Information Management recently sent around their pick of best IM blog articles of 2009. Among them was Forrester’s James Kobelius’s reaction to Bill Inmon’s “incineration of a straw man concept that he refers to as ‘virtual data warehousing (DW).’”
According to Mr. Inmon, virtual data warehousing reminds him of the carnival game called whac-a-mole. He says “just when you think this incredibly inane idea has died and just when someone has delivered what should have been a deathly blow, out it pops again from another hole.” There’s just a very informal definition of virtual DW in Mr. Inmon’s post (remember, he says he’s whacked this mole before), but, as I interpret, he’s talking about a system built after a decision to avoid all the expense of building a data warehouse by just having a query engine that pulls the data from wherever it lives. Mr. Inmon argues that a query accessing diverse databases would leave data integration to the user, and there’s no guarantee that two users would integrate data the same way. He cites virtual database query inefficiency risks and, on the assumption that the query is trolling operations focused databases, says that source data would be “tuned” to operational rather than informational specifications for history retention and completeness.

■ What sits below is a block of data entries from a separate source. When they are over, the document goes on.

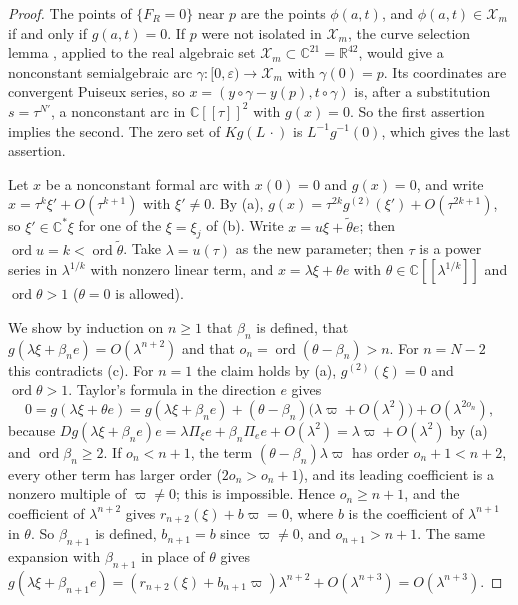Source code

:\documentclass[11pt]{amsart}
\theoremstyle{definition}
\theoremstyle{remark}
\newcommand{\C}{\mathbb{C}}
\newcommand{\R}{\mathbb{R}}
\newcommand{\ord}{\operatorname{ord}}
\begin{document}
\begin{proof}
The points of $\{F_R=0\}$ near $p$ are the points $\phi(a,t)$, and $\phi(a,t)\in\mathcal X_m$ if
and only if $g(a,t)=0$.  If $p$ were not isolated in $\mathcal X_m$, the curve selection lemma
\cite[Thm.~2.5.5]{BCR}, applied to the real algebraic set $\mathcal X_m\subset\C^{21}=\R^{42}$,
would give a nonconstant semialgebraic arc $\gamma\colon[0,\varepsilon)\to\mathcal X_m$ with
$\gamma(0)=p$.  Its
coordinates are convergent Puiseux series, so $x=(y\circ\gamma-y(p),t\circ\gamma)$ is, after a
substitution $s=\tau^{N'}$, a nonconstant arc in $\C[[\tau]]^2$ with $g(x)=0$.  So the first
assertion implies the second.  The zero set of $Kg(L\,\cdot)$ is $L^{-1}g^{-1}(0)$, which gives
the last assertion.

Let $x$ be a nonconstant formal arc with $x(0)=0$ and $g(x)=0$, and write
$x=\tau^k\xi'+O(\tau^{k+1})$ with $\xi'\ne0$.  By (a),
$g(x)=\tau^{2k}g^{(2)}(\xi')+O(\tau^{2k+1})$, so $\xi'\in\C^*\xi$ for one of the $\xi=\xi_j$
of (b).  Write $x=u\xi+\tilde\theta e$; then $\ord u=k<\ord\tilde\theta$.  Take $\lambda=u(\tau)$ as
the new parameter; then $\tau$ is a power series in $\lambda^{1/k}$ with nonzero linear term,
and $x=\lambda\xi+\theta e$ with $\theta\in\C[[\lambda^{1/k}]]$ and $\ord\theta>1$ ($\theta=0$ is
allowed).

We show by induction on $n\ge1$ that $\beta_n$ is defined, that
$g(\lambda\xi+\beta_ne)=O(\lambda^{n+2})$ and that $o_n=\ord(\theta-\beta_n)>n$.  For $n=N-2$
this contradicts (c).  For $n=1$ the claim holds by (a), $g^{(2)}(\xi)=0$ and $\ord\theta>1$.
Taylor's formula in the direction $e$ gives
\[
  0=g(\lambda\xi+\theta e)
   =g(\lambda\xi+\beta_ne)+(\theta-\beta_n)\bigl(\lambda\varpi+O(\lambda^2)\bigr)
    +O(\lambda^{2o_n}),
\]
because $Dg(\lambda\xi+\beta_ne)e=\lambda\Pi_\xi e+\beta_n\Pi_ee+O(\lambda^2)
=\lambda\varpi+O(\lambda^2)$ by (a) and $\ord\beta_n\ge2$.  If $o_n<n+1$, the term
$(\theta-\beta_n)\lambda\varpi$ has order $o_n+1<n+2$, every other term has larger order
($2o_n>o_n+1$), and its leading coefficient is a nonzero multiple of $\varpi\ne0$; this is
impossible.  Hence $o_n\ge n+1$, and the coefficient of $\lambda^{n+2}$ gives
$r_{n+2}(\xi)+b\varpi=0$, where $b$ is the coefficient of $\lambda^{n+1}$ in $\theta$.  So
$\beta_{n+1}$ is defined, $b_{n+1}=b$ since $\varpi\ne0$, and $o_{n+1}>n+1$.  The same expansion
with $\beta_{n+1}$ in place of $\theta$ gives
$g(\lambda\xi+\beta_{n+1}e)=(r_{n+2}(\xi)+b_{n+1}\varpi)\lambda^{n+2}+O(\lambda^{n+3})
=O(\lambda^{n+3})$.
\end{proof}
\end{document}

Mr. Inmon’s ideas drew quick reaction from Mr. Kobelius and Neil Raden. Each in his own measured way stresses that integration can be compatible with distributed architectures, and that there is a DW solution architected for efficiency that includes effective data integration from diverse sources: the Federated Data Warehouse.
Experience and emerging tools reinforce their point. According to a colleague at CapTech, for smaller organizations “you can deal with this issue using a BI tool with a metadata layer that has joins predefined: the data integration is done by the BI metadata modeler.” Another CapTech’er cites mashup as a potential quick and dirty approach. Check out “7 Mashups Every Company Needs” here.
A well-architected federated warehouse certainly can integrate and deliver data, maintain history, and enable a “single version of the truth”, perhaps in a more timely manner than a “traditional” DW architecture. On this question the devil is in the specifics of the situation. It is difficult to argue one way or another out of the context of a real project in a real organization.
However, even though it certainly has a technical side, data integration is first a business activity. Sometimes when we apply terms like “semantic rationalization” to software components, we in IT start believing you can actually build a machine that does the things you need to do to rationalize data semantics, like figure out the corporate definition of a customer. Of course all we can do in IT is to build the empty shell. The real work happens when business people from departments whose data is being integrated sit down and decide how they are going to define “staff member”, “customer”, and so on. Only business professionals can say, for example, whether they want to include contractors in staffing reports or whether the term “customer” includes homebuyers under contract but not yet closed.
Integration tools that support data warehouses, whether centralized or federated, are only as good as the business consensus behind them. The consensus behind integrated data is arguably more rewarding to the business that the tools because with consensus on critical objects and events come non-IT-specific improvements like reduction of repetitive and conflicting business processes, reduced communication breakdown due to terminology disconnects, and more.
To me the beauty of the Inmon DW model is that it provides a mechanism that can assist an organization in evolving toward improved information maturity. Organizations achieve some benefit by simply integrating data into a single data warehouse. However, the data warehouse also makes source data quality problems obvious and blatantly reveals differences in data meaning from one operational source to another. So the warehouse delivers some benefit early and also shows how much better it would be if data were integrated. It therefore becomes a tool for identifying, assessing, prioritizing, and motivating correction of data deficiencies.
For organizations not so far along on the maturity curve, the additional complexity of the federated warehouse tends to obscure this data quality feedback loop. Federation based on drawing from operational sources integrates data from a set of different databases built toward different architectural goals. On the other hand, the logical data model for the enterprise warehouse is the enterprise data model, and its architectural objective is to integrate enterprise data to provide a single source of truth. Therefore, the enterprise data warehouse provides an architectural focal point for integration. It isolates responsibility for improving data integration crisply at either the source or the warehouse, and — within the framework of solid information management strategy, management, and facilitation — motivates diverse business players to work toward consensus definition of enterprise data.
Federation, or virtual data warehousing if you will, can be the best strategy for the mature organization that has already integrated business data to a consistent enterprise view. For the rest of us, the single centralized warehouse with its unambiguous architectural goals and borders seems the shortest distance to achieving the business benefits of data integration.